Question

The domain of the definition of the function $f\left( x \right)=\dfrac{1}{4-{{x}^{2}}}+\log \left( {{x}^{3}}-x \right)$ is:
$\begin{aligned} & a.\left( 1,2 \right)\cup \left( 2,\infty \right) \\\ & b.\left( -1,0 \right)\cup \left( 1,2 \right)\cup \left( 3,\infty \right) \\\ & c.\left( -1,0 \right)\cup \left( 1,2 \right)\cup \left( 2,\infty \right) \\\ & d.\left( -2,-1 \right)\cup \left( -1,0 \right)\cup \left( 2,\infty \right) \\\ \end{aligned}$

Answer 1

The domain of the sum of two functions is given by the intersection of the domains of the two independent domains. So if $h\left( x \right)=f\left( x \right)+g\left( x \right)$, then the domain of $h\left( x \right)$ is given by ${{D}_{f}}\cap {{D}_{g}}$ where ${{D}_{f}}$ and ${{D}_{g}}$ are the domains of $f$ and $g$ respectively. We will use this concept to solve this question.
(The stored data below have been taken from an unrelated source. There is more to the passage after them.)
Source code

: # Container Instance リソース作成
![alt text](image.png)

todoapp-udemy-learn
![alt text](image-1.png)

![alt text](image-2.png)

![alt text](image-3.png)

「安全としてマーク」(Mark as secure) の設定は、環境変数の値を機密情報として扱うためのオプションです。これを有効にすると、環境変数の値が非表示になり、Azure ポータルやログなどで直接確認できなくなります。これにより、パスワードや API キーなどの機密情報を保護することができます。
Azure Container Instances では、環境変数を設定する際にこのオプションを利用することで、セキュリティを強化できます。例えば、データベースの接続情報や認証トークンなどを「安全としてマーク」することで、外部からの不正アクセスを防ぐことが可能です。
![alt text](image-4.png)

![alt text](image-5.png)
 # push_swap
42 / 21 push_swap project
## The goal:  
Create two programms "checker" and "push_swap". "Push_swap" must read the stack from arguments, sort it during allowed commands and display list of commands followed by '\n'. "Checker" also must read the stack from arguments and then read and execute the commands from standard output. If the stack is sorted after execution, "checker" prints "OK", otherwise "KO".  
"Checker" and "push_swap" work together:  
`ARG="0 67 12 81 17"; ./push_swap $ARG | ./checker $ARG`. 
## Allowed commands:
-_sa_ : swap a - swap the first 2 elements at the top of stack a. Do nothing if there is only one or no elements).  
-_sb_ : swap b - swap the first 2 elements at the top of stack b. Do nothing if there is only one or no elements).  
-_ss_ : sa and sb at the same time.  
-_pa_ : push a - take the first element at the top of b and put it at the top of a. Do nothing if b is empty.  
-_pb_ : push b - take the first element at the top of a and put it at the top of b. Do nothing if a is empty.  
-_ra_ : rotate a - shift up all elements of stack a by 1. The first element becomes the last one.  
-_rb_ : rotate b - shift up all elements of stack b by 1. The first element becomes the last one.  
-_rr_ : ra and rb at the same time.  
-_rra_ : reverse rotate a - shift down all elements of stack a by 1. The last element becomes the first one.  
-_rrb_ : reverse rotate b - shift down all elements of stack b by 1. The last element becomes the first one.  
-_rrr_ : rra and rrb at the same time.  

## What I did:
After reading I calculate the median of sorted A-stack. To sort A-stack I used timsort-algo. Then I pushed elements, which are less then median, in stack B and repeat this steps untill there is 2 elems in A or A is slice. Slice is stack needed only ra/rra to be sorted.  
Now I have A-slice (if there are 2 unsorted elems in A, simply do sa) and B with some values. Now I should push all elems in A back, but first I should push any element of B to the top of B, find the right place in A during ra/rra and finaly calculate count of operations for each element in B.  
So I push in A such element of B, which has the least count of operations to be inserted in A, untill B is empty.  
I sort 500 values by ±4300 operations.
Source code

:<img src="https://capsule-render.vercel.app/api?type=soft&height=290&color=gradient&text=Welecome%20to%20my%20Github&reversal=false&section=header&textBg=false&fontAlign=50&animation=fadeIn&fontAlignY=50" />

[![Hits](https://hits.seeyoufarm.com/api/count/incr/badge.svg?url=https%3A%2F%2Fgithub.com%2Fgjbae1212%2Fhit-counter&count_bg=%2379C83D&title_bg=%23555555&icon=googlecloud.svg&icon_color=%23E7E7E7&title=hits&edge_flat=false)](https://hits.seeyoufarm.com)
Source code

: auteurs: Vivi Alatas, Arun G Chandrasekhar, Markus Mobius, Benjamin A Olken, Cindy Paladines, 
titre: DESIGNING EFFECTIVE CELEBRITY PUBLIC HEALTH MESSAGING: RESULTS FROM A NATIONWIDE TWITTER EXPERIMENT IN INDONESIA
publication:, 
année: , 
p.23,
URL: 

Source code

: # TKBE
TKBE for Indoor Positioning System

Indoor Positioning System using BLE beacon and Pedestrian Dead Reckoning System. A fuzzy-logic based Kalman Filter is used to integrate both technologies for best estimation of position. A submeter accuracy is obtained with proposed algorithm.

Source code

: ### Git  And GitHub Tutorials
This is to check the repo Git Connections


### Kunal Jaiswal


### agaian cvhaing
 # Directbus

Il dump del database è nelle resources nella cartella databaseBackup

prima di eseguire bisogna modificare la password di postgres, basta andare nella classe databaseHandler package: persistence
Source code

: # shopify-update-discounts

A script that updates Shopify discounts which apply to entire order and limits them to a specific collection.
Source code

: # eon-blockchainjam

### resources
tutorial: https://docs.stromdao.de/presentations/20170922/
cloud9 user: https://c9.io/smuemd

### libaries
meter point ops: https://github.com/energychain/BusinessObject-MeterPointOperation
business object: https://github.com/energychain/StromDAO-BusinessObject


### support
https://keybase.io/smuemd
Complete step-by-step solution
Let us first find the domain of the function ${{h}_{1}}\left( x \right)=\dfrac{1}{4-{{x}^{2}}}$. Since the function is a rational function, the function is defined whenever the denominator is non - zero. Thus the domain of the function ${{h}_{1}}$ is given as follows,
{{D}_{{{h}_{1}}}}=\left\\{ x|4-{{x}^{2}}\ne 0 \right\\}=R-\left\\{ 2,-2 \right\\}
Now let us find the domain of the function ${{h}_{2}}\left( x \right)=\log \left( {{x}^{3}}-x \right)$. We know that $\log \left( y \right)$ is defined for all $y\in \left( 0,\infty \right)$. Thus for ${{h}_{2}}$ to be defined, ${{x}^{3}}-x>0$.
Let us factorize ${{x}^{3}}-x$. So, $x\left( {{x}^{2}}-1 \right)>0$.
$\Rightarrow x\left( x-1 \right)\left( x+1 \right)>0$.
Let us check the value of the function ${{x}^{3}}-x$ by substituting the values that were in the intervals $\left( -\infty ,-1 \right)$, $\left( -1,0 \right)$, $\left( 0,1 \right)$ and $\left( 1,\infty \right)$.
Let us substitute –2 in ${{x}^{3}}-x$.
So, we get ${{\left( -2 \right)}^{3}}-\left( -2 \right)=-6$.
Let us substitute $\dfrac{-1}{2}$ in ${{x}^{3}}-x$.
So, we get ${{\left( \dfrac{-1}{2} \right)}^{3}}-\left( \dfrac{-1}{2} \right)=\dfrac{3}{8}$.
Let us substitute $\dfrac{1}{2}$ in ${{x}^{3}}-x$.
So, we get ${{\left( \dfrac{1}{2} \right)}^{3}}-\left( \dfrac{1}{2} \right)=\dfrac{-3}{8}$.
Let us substitute 2 in ${{x}^{3}}-x$.
So, we get ${{\left( 2 \right)}^{3}}-2=6$.
We get the results as shown below.

So, we get domain ${{D}_{{{h}_{2}}}}$ as $\left( -1,0 \right)\cup \left( 1,\infty \right)$.
We know that the domain of $f\left( x \right)={{h}_{1}}\left( x \right)+{{h}_{2}}\left( x \right)$ is given by ${{D}_{{{h}_{1}}}}\cap {{D}_{{{h}_{2}}}}$ which is given as follows,
\left( \left( -1,0 \right)\cup \left( 1,\infty \right) \right)\cap \left( R-\left\\{ -2,2 \right\\} \right)=\left( -1,0 \right)\cup \left( 1,2 \right)\cup \left( 2,\infty \right)
Hence we get that the domain of $f\left( x \right)$ is given by,
$\left( -1,0 \right)\cup \left( 1,2 \right)\cup \left( 2,\infty \right)$
Hence, option (c) is the correct answer.

Note: One has to be very careful while solving the inequality ${{x}^{3}}-x>0$ because you need to consider both the positive and the negative values of x. Also, remember that the function $\dfrac{1}{x}$ is defined $\forall x\ne 0$. We can also draw the plot of ${{x}^{3}}-x$ to check where the curve is positive. Whenever we get this type of problem, we first solve for the domains of individual functions, and the intersection of domains is taken later to get the required domain.